Сеня смотрѣлъ подъ ноги, отыскивая землю, — но земли не было. Ни травы, ни дали, ни свободы полей: желѣзо и камни.
— Голубокъ, тятя!.. и тутъ голубокъ! — крикнулъ Сеня. Ходившiй по камнямъ голубокъ обрадовалъ его, напомнилъ родную сторонку.
Долго шли по улицамъ и переулкамъ и, наконецъ, вышли на большую площадь съ высокой башней. Какъ разъ ударили часы на башнѣ и напомнили колоколъ сельца Иванкова.
— Нитокъ-то што намотано… Зачѣмъ нитки-то, а? — спрашивалъх Сеня, указывая на телеграфныя проволоки, густой
— Телеграфъ это… извѣстiя по нимъ даютъ на тыщи верстъ… Тутъ все машина… И самъ ты по машинной части пойдешь. Старайся, и въ люди выйдешь. Ну, вотъ и пришли.
Они вошли подъ сводчатыя ворота высокаго каменнаго дома.
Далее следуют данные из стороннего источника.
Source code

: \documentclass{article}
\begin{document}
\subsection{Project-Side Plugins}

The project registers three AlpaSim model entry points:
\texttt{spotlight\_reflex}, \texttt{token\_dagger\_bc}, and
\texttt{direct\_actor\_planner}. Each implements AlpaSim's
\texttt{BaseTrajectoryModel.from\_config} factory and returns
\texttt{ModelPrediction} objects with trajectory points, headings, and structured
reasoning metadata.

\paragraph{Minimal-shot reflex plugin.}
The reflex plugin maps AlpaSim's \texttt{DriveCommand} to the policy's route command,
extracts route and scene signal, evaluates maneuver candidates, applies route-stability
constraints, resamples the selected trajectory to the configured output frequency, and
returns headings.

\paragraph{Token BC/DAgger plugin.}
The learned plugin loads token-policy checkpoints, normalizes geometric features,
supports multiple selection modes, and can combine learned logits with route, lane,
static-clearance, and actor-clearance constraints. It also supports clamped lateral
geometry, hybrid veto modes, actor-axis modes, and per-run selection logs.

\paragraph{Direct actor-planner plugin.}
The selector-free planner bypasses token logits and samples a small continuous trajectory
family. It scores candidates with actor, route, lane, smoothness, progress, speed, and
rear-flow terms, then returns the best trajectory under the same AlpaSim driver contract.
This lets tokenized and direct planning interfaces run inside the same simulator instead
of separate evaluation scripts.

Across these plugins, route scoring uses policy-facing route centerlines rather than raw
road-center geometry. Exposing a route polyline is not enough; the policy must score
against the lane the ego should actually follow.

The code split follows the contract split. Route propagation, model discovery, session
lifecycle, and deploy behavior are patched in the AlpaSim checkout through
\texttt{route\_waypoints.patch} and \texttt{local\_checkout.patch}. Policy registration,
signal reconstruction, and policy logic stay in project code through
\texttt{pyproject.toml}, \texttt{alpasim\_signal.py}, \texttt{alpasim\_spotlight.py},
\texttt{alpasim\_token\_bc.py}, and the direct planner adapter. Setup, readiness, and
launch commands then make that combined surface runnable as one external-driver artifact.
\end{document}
Спертымъ, гнилымъ запахомъ пахнуло имъ навстрѣчу; склизкая грязь липла къ ногамъ. Полутемный дворикъ былъ охваченъ съ четырехъ сторонъ облѣзлыми каменными гигантами, по которымъ, отъ земли и до чердаковъ, извивались тонкiя желѣзныя лѣстницы съ площадками, съ развѣшеннымъ на перилахъ тряпьемъ и грязными тюфяками. Надъ лѣсенкой въ подвальный этажъ, въ углу двора, висѣла вывѣска съ изображегiями самовара, кастрюль и подноса, — съ надписью: „мѣдная и самоварная мастерская Ивана Максимова. Принимаетъ заказы и въ починку“.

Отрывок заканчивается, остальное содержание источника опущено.